II. The association shall promulgate a list of medical or health conditions for which a person shall be eligible for plan coverage without applying for health insurance coverage. Persons who can demonstrate the existence or history of any medical or health conditions on the list promulgated by the association shall not be required to provide evidence of a notice of rejection or refusal. The list shall be effective on the first day of the operation of the pool and may be amended from time to time as may be appropriate.
III. Each resident dependent of a person who is eligible for pool coverage shall also be eligible for pool coverage. If the primary insured is a child, resident family members shall also be eligible for pool coverage.
IV. New Hampshire residents who are insured through an individual policy shall be eligible for pool coverage only if the rate assessed by the individual carrier exceeds the pool rate.

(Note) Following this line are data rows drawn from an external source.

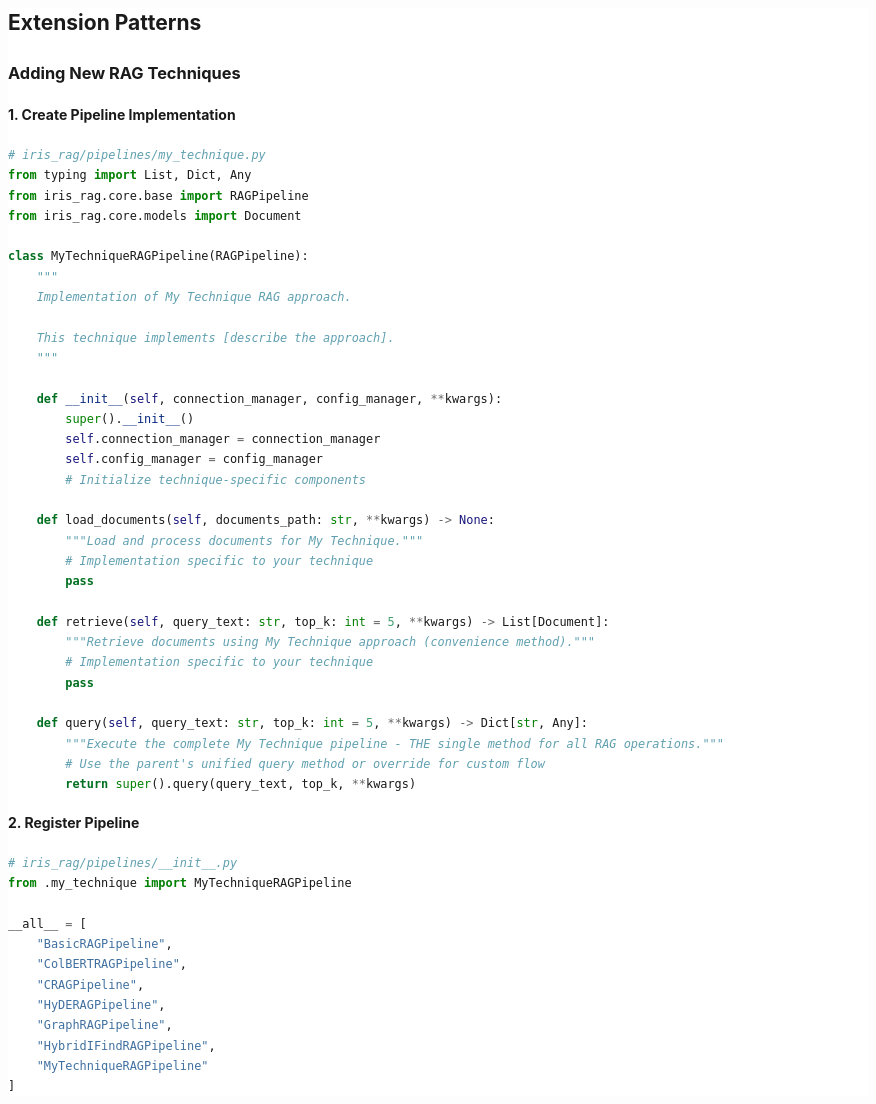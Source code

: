 ## Extension Patterns

### Adding New RAG Techniques

#### 1. Create Pipeline Implementation

```python
# iris_rag/pipelines/my_technique.py
from typing import List, Dict, Any
from iris_rag.core.base import RAGPipeline
from iris_rag.core.models import Document

class MyTechniqueRAGPipeline(RAGPipeline):
    """
    Implementation of My Technique RAG approach.
    
    This technique implements [describe the approach].
    """
    
    def __init__(self, connection_manager, config_manager, **kwargs):
        super().__init__()
        self.connection_manager = connection_manager
        self.config_manager = config_manager
        # Initialize technique-specific components
    
    def load_documents(self, documents_path: str, **kwargs) -> None:
        """Load and process documents for My Technique."""
        # Implementation specific to your technique
        pass
    
    def retrieve(self, query_text: str, top_k: int = 5, **kwargs) -> List[Document]:
        """Retrieve documents using My Technique approach (convenience method)."""
        # Implementation specific to your technique
        pass
    
    def query(self, query_text: str, top_k: int = 5, **kwargs) -> Dict[str, Any]:
        """Execute the complete My Technique pipeline - THE single method for all RAG operations."""
        # Use the parent's unified query method or override for custom flow
        return super().query(query_text, top_k, **kwargs)
```

#### 2. Register Pipeline

```python
# iris_rag/pipelines/__init__.py
from .my_technique import MyTechniqueRAGPipeline

__all__ = [
    "BasicRAGPipeline",
    "ColBERTRAGPipeline",
    "CRAGPipeline",
    "HyDERAGPipeline",
    "GraphRAGPipeline",
    "HybridIFindRAGPipeline",
    "MyTechniqueRAGPipeline"
]
```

V. An individual shall not be eligible for coverage under the pool if:
(a) The individual is eligible for employer sponsored health coverage, including continuation of group coverage, as either an employee or an eligible dependent; or
(b) The individual is eligible for publicly funded health insurance coverage, including Medicare or Medicaid; or
(c) The individual’s premiums are paid for or reimbursed by the health care provider or the individual’s premiums are paid by any government sponsored program or government agency, except if the person is eligible under subparagraphs I(d) or (e). Nothing in this subparagraph shall be construed to prevent the association from receiving or using non-assessment funds, including but not limited to federal, state, foundation, or other grants or donations from any source to further the purposes of this chapter.
VI. Coverage shall cease:
(a) On the date a person is no longer a resident of this state;
(b) On the date a person requests coverage to end;
(c) Upon the date a person dies;
(d) On the date state law requires cancellation of the policy; or
(e) After the second of 2 successive inquiries made by the plan concerning the person’s place of residence to which the person does not reply, provided the person has 90 days to respond to each inquiry.